§ **EXERCISE**
Set down the material exactly as given, please, from its first line through the line that includes "cachée et une".

----------------

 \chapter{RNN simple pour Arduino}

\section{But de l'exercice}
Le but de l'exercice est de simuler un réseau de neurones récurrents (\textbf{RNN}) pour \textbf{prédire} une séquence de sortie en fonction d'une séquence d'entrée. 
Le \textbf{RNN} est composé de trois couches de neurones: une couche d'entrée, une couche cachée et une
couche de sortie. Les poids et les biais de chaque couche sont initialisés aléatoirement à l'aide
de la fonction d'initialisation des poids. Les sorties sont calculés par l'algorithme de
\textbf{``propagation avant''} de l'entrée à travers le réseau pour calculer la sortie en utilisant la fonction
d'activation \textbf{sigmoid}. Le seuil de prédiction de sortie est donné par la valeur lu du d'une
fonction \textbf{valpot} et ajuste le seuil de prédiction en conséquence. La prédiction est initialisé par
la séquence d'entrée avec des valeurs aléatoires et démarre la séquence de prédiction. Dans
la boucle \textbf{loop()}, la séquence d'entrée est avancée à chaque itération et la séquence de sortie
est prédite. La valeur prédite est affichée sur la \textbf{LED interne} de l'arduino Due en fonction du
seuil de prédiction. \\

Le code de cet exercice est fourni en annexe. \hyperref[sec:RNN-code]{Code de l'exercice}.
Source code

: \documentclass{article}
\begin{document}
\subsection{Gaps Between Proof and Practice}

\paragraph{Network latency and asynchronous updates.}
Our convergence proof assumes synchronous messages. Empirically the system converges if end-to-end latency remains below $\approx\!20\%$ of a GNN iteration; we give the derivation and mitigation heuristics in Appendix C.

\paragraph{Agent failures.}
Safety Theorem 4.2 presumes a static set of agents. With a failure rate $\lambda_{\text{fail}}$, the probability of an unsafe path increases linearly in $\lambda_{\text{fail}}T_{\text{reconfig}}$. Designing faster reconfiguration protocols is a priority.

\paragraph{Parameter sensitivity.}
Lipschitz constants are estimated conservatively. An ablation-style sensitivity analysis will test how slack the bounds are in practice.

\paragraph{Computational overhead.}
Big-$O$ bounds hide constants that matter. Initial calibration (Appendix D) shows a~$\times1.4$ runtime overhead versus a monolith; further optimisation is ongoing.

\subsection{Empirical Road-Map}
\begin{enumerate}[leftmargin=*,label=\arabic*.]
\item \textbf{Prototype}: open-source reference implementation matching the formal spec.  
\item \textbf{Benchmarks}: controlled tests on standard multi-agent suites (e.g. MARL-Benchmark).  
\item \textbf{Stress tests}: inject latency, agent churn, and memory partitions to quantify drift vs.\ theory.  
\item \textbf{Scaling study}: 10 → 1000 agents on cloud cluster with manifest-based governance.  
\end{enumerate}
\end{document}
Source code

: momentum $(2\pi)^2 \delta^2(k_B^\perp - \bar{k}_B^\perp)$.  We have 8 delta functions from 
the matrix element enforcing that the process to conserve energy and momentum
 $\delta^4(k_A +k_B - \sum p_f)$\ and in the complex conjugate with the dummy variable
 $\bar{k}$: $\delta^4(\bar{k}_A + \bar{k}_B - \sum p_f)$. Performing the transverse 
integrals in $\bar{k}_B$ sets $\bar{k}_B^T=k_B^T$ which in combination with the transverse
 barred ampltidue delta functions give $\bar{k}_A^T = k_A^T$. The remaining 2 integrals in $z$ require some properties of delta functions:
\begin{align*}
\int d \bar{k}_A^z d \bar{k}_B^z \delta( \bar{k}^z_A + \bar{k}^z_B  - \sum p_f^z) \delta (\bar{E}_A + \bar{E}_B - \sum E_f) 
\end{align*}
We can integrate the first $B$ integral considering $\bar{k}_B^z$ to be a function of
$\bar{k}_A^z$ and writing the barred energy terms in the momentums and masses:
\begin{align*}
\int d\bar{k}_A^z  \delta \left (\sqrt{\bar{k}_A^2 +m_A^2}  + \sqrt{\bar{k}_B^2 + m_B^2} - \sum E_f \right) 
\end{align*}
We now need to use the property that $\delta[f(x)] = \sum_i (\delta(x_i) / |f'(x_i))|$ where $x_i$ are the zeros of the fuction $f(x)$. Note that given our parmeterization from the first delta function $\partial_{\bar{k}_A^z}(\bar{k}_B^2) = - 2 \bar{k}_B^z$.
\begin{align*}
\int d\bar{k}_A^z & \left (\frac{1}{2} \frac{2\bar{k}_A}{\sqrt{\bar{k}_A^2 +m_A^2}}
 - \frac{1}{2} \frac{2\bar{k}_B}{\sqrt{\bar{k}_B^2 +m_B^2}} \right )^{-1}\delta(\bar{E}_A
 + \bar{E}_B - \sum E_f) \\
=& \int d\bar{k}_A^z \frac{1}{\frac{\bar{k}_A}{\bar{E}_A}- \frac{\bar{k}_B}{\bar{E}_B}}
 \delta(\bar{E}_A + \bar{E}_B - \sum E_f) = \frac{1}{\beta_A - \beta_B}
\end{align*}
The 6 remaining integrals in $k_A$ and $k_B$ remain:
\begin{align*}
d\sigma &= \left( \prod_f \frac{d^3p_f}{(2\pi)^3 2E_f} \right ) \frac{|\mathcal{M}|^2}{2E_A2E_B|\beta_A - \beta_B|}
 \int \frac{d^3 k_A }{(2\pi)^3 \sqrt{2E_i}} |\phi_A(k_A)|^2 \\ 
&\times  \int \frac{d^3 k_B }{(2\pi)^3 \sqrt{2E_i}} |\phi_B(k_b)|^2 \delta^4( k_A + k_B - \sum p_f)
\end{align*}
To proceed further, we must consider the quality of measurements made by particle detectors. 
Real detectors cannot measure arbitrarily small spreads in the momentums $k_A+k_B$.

----------------

§ **RESPONSE AREA**
 \chapter{RNN simple pour Arduino}

\section{But de l'exercice}
Le but de l'exercice est de simuler un réseau de neurones récurrents (\textbf{RNN}) pour \textbf{prédire} une séquence de sortie en fonction d'une séquence d'entrée. 
Le \textbf{RNN} est composé de trois couches de neurones: une couche d'entrée, une couche cachée et une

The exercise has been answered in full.